The indictment did not claim a connection between the gratuities in question and the matters under review, meaning that the gratuities were not made in exchange for a specific decision on these matters.
In a unanimous decision, the Supreme Court held that to sustain a conviction because there has to be a clear quid-pro-quo link between the gratuity and the performance of the specific official act. The Court ruled that the giving of gratuities to officials, by virtue of their position, is not equivalent to bribery of officials for the performance of a specific official act.
In 2010, the Supreme Court attacked another anti-corruption tactic by narrowing the definition of what was known as honest services fraud. (Here). Supreme Court reversed Jeffrey Skilling’s conviction arising out of the Enron collapse and restricted use of the honest services fraud statute, which was often used in political corruption cases.
The most significant decision in curtailing corruption prosecutions was the Supreme Court’s decision in rejecting the conviction of former Virginia Governor Bob McDonnell. (Here). The federal bribery statute, 18 U.S.C. Section 201, makes it a crime for a public official to “receive or accept anything of value” in exchange for being “influenced in the performance of any official act.”

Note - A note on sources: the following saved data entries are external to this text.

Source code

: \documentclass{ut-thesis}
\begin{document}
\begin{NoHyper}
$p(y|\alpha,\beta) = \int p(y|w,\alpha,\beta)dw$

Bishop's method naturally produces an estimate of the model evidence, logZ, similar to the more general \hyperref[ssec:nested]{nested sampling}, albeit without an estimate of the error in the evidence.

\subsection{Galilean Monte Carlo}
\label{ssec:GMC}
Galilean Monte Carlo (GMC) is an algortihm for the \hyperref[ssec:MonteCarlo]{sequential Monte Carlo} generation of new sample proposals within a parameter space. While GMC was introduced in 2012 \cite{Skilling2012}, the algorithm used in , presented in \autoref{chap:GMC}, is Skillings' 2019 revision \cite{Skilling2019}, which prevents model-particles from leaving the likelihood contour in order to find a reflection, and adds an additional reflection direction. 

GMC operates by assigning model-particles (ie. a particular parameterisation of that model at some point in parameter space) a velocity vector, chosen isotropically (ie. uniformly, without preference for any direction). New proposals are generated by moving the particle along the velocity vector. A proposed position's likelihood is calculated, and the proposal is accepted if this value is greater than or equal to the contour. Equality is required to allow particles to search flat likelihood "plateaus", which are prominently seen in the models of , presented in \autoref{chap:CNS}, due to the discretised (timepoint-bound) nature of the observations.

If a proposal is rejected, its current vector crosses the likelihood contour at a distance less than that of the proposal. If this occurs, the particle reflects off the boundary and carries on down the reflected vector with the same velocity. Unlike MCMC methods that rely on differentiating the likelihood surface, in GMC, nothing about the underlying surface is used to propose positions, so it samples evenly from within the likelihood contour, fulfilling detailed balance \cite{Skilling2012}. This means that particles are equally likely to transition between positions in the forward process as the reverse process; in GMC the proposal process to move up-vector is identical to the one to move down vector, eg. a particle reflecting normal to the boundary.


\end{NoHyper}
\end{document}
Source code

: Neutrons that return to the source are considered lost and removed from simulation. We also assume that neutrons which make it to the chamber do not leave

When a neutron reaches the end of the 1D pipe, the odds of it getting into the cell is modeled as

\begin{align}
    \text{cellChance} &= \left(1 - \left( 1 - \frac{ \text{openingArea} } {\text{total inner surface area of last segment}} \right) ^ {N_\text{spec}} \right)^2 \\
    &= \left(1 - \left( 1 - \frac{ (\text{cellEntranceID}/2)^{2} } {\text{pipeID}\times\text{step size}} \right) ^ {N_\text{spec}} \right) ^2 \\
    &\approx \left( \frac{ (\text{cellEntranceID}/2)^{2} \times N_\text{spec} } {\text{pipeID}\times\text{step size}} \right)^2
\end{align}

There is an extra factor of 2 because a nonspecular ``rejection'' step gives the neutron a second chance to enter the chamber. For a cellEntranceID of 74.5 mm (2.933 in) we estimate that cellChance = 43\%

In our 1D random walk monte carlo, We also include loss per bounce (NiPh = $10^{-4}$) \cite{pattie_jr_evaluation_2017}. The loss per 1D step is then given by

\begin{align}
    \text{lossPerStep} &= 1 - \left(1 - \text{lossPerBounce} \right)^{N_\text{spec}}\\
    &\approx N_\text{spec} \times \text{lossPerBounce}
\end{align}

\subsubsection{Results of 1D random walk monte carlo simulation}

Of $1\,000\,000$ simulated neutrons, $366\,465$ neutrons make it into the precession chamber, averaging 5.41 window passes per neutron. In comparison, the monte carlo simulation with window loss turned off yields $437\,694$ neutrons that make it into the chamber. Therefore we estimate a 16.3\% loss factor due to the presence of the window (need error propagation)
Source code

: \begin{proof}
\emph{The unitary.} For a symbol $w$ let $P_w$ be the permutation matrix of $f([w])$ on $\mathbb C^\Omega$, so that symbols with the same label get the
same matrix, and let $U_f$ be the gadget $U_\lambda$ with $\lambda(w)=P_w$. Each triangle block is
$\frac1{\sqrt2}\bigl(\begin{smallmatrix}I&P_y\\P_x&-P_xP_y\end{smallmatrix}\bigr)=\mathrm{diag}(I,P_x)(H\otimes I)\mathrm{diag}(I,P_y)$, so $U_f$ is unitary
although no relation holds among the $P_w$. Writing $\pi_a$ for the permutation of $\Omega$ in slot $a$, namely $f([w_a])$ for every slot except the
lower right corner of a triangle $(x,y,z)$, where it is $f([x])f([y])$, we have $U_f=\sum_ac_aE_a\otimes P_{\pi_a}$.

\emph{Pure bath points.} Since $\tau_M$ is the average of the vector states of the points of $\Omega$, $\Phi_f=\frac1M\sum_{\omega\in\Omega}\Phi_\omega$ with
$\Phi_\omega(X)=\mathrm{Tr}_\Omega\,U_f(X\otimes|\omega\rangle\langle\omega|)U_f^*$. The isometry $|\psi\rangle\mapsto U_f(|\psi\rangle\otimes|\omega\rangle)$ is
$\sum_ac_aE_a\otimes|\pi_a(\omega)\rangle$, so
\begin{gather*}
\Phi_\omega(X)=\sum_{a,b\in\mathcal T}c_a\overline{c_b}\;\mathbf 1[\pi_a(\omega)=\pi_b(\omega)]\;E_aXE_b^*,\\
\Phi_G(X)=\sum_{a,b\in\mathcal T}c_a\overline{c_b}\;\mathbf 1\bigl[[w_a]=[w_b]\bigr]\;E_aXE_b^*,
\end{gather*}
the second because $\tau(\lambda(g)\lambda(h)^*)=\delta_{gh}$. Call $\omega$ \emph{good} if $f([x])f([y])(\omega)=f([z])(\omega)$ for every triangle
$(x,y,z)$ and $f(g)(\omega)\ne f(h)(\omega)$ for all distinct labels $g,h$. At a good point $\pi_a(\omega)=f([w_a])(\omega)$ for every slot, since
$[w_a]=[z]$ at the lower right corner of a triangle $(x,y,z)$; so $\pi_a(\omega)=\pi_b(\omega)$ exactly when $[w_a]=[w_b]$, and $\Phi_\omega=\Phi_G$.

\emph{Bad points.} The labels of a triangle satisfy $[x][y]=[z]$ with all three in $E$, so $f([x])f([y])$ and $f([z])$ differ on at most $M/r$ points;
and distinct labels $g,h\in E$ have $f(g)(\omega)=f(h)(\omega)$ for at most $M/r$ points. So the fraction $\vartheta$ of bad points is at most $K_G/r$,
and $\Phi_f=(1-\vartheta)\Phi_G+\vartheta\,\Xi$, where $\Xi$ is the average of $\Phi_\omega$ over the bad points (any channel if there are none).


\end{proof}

A jury convicted McDonnell for helping a wealthy businessman by setting him up for meetings with government officials in Virginia to promote a dietary supplement. The businessman gave McDonnell and his wife several gifts totaling over $175,000 and loans. The Supreme Court ruled that such introductions and meetings did not constitute an “official act” under existing bribery laws. Specifically, the Supreme Court held that setting up a meeting, talking to another official on behalf of a constituent, or organizing an event did not fall into the “official act” definition. The Supreme Court recognized that the facts of the case were “tawdry” and “distasteful.”
To prove a bribe after the McDonnell decision, federal prosecutors have to present evidence that an official performed an act such as voting on a bill or approving a new policy in exchange for the payment of money or any other item of value.
The impact of the McDonnell case was felt by prosecutors when prosecuting Senator Robert Menendez. After a hung jury, prosecutors decided to drop the case against Senator Menendez. The underlying facts involved allegations that a wealthy businessman gave Senator Menendez lavish gifts and campaign contributions in exchange for political assistance on issues before federal regulators.